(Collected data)
════════════════

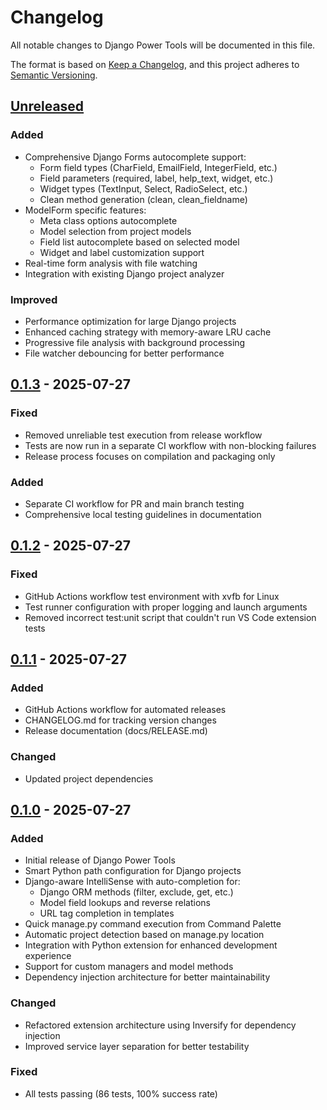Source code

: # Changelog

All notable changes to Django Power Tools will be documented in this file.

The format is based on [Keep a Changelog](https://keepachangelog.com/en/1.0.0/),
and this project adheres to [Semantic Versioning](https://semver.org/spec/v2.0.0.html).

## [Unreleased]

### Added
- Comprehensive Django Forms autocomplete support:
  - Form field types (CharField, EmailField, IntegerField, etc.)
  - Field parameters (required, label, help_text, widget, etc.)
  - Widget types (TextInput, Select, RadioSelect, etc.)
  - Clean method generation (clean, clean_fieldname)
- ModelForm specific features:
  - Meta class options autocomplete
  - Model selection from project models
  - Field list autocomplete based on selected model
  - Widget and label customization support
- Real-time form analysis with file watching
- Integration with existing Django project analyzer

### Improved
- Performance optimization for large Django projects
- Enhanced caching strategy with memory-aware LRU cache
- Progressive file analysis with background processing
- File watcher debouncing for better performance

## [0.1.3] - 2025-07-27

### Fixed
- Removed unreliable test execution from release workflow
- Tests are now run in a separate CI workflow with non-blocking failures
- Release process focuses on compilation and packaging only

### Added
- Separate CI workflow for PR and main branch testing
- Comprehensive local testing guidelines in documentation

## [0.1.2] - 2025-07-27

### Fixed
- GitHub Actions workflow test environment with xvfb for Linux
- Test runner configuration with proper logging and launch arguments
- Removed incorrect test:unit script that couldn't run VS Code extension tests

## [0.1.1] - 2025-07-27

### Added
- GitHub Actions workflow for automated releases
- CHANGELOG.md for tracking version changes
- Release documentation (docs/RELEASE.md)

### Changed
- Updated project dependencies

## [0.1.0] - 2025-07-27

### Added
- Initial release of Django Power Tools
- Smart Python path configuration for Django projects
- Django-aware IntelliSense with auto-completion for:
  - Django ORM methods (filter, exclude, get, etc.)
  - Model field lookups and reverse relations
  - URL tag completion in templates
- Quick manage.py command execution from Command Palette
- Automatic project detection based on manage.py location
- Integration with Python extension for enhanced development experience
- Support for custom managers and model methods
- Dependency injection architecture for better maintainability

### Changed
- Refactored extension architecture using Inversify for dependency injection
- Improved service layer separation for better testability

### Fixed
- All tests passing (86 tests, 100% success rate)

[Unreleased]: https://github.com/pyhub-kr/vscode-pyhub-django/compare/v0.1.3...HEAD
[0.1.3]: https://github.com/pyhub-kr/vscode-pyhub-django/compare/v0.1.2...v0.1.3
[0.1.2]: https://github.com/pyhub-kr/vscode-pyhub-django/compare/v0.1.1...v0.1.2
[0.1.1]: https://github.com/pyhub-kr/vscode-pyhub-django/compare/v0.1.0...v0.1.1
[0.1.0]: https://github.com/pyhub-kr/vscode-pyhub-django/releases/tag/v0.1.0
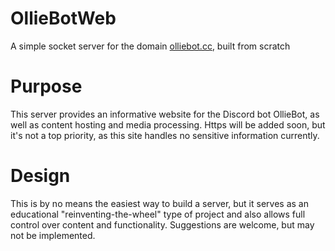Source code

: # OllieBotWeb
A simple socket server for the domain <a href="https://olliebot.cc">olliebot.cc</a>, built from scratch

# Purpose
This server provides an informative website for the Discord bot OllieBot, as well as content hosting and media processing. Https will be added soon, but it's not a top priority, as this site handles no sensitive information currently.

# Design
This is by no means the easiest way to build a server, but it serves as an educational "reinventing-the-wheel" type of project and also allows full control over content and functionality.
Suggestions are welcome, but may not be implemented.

════════════════

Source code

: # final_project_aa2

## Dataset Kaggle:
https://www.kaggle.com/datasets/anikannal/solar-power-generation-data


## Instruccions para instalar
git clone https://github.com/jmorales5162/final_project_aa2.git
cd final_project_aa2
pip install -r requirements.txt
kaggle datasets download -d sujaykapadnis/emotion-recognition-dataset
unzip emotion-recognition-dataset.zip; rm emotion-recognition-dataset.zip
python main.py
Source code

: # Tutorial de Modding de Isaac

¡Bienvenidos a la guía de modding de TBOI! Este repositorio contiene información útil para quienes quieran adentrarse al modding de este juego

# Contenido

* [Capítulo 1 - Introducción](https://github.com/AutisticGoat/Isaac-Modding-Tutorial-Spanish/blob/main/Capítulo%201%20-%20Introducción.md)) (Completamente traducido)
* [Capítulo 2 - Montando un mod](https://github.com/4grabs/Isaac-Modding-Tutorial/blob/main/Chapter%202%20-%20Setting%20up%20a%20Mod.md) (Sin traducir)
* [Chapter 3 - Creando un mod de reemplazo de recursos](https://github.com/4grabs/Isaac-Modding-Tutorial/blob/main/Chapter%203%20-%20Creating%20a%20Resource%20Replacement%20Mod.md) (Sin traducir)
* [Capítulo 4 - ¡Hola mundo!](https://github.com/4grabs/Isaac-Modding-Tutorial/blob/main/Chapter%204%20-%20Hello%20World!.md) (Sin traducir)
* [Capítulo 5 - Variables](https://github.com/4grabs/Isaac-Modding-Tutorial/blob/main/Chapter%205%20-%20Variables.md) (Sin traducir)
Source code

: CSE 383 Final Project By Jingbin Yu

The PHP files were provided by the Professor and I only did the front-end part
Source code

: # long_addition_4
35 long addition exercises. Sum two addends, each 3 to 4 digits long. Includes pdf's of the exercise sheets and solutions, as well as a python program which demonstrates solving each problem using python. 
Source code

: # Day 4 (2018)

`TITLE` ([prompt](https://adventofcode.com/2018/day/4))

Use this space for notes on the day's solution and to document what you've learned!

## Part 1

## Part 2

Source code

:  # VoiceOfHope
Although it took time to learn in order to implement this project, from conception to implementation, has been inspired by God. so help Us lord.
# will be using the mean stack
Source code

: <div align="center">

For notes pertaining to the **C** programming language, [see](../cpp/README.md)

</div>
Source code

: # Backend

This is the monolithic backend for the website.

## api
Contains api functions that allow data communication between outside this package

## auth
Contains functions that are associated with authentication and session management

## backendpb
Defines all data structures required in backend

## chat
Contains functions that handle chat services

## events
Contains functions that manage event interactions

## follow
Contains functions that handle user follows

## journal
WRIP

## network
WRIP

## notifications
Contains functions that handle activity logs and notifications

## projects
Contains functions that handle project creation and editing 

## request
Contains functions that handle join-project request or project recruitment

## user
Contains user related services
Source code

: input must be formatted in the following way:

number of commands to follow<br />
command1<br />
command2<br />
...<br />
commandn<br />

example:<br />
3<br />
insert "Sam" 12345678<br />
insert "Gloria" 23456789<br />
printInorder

════════════════

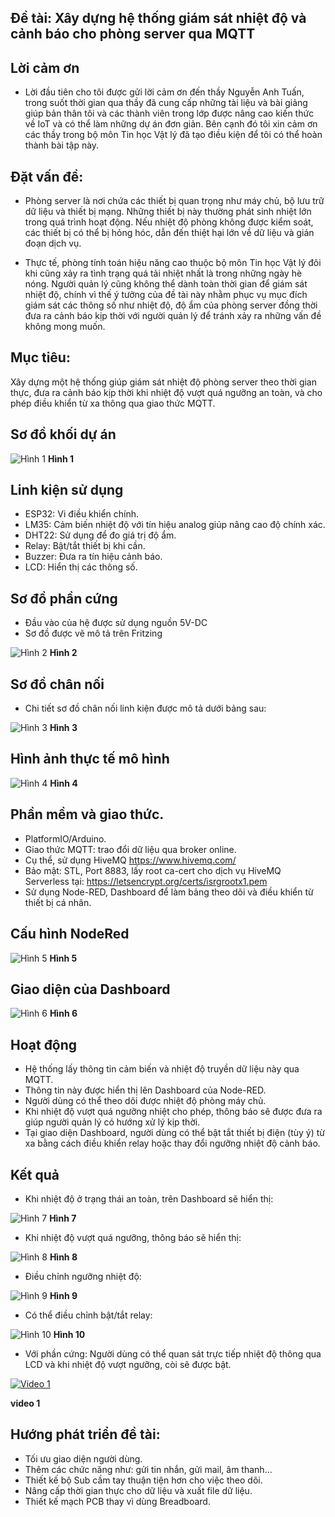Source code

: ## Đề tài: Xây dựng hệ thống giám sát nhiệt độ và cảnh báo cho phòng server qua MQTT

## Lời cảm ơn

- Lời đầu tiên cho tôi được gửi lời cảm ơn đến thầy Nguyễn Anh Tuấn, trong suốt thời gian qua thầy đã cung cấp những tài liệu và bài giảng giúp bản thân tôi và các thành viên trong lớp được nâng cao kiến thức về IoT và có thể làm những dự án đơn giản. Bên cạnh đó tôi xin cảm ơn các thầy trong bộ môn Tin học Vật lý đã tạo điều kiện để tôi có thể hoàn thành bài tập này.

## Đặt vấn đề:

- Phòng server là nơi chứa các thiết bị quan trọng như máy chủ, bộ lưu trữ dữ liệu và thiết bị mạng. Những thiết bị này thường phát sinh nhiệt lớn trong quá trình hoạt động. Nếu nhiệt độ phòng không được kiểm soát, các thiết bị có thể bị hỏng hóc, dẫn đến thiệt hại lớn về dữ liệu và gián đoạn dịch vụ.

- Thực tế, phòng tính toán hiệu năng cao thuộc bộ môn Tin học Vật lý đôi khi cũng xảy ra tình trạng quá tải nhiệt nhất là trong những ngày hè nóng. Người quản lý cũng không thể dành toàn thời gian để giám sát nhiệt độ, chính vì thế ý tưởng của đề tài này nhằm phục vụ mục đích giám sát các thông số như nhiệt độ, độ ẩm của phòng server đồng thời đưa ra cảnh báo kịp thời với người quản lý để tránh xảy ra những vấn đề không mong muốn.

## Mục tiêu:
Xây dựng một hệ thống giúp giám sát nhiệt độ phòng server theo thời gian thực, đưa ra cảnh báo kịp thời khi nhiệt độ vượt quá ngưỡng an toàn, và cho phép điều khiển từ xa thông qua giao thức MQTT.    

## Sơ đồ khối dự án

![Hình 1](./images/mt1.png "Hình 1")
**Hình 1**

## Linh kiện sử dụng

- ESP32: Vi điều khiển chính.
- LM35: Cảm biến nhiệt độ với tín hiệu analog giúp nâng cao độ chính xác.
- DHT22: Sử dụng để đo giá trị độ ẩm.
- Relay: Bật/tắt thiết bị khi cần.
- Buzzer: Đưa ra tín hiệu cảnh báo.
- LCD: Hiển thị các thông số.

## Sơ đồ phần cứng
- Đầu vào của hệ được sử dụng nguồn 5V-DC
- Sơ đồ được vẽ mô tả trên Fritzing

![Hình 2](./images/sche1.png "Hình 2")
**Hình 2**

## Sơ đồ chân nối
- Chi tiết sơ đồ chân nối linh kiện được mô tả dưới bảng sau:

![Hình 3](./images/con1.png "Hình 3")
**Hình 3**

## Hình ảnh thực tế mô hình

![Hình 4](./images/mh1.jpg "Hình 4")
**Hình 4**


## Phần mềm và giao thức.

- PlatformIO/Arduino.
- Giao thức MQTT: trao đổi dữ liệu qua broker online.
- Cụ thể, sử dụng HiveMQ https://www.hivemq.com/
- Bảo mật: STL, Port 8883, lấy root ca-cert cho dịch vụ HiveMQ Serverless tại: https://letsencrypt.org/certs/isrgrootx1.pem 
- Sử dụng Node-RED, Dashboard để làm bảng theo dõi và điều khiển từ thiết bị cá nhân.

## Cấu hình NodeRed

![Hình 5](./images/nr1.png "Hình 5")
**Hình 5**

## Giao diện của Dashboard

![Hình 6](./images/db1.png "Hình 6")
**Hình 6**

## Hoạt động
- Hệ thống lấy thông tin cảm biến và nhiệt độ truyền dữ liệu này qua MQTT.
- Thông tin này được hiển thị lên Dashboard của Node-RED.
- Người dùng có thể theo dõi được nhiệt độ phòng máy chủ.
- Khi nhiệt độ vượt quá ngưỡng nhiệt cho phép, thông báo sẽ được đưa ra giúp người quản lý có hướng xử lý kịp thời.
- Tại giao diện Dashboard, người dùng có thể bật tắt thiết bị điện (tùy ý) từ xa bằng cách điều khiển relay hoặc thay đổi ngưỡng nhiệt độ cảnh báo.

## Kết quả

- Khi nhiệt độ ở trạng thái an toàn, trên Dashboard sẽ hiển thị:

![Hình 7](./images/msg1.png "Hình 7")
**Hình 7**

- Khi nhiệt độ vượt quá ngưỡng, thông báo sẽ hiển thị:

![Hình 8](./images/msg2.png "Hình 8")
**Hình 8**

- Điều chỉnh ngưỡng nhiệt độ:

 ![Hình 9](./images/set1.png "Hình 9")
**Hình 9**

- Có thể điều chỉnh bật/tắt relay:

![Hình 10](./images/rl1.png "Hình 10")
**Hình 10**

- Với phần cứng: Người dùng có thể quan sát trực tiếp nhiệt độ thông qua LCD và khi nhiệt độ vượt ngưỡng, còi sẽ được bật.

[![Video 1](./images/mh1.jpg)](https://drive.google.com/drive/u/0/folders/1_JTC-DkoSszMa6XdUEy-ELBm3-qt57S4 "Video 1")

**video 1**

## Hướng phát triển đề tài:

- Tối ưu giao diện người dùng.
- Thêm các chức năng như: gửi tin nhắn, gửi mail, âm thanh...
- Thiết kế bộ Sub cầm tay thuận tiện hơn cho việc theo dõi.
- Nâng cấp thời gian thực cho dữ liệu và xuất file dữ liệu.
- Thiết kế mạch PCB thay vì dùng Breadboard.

════════════════

→ REQUIREMENT: What lines in the data above contain the word "processing"? Copy them all.

→ ANSWER SECTION:
- Progressive file analysis with background processing
This server provides an informative website for the Discord bot OllieBot, as well as content hosting and media processing. Https will be added soon, but it's not a top priority, as this site handles no sensitive information currently.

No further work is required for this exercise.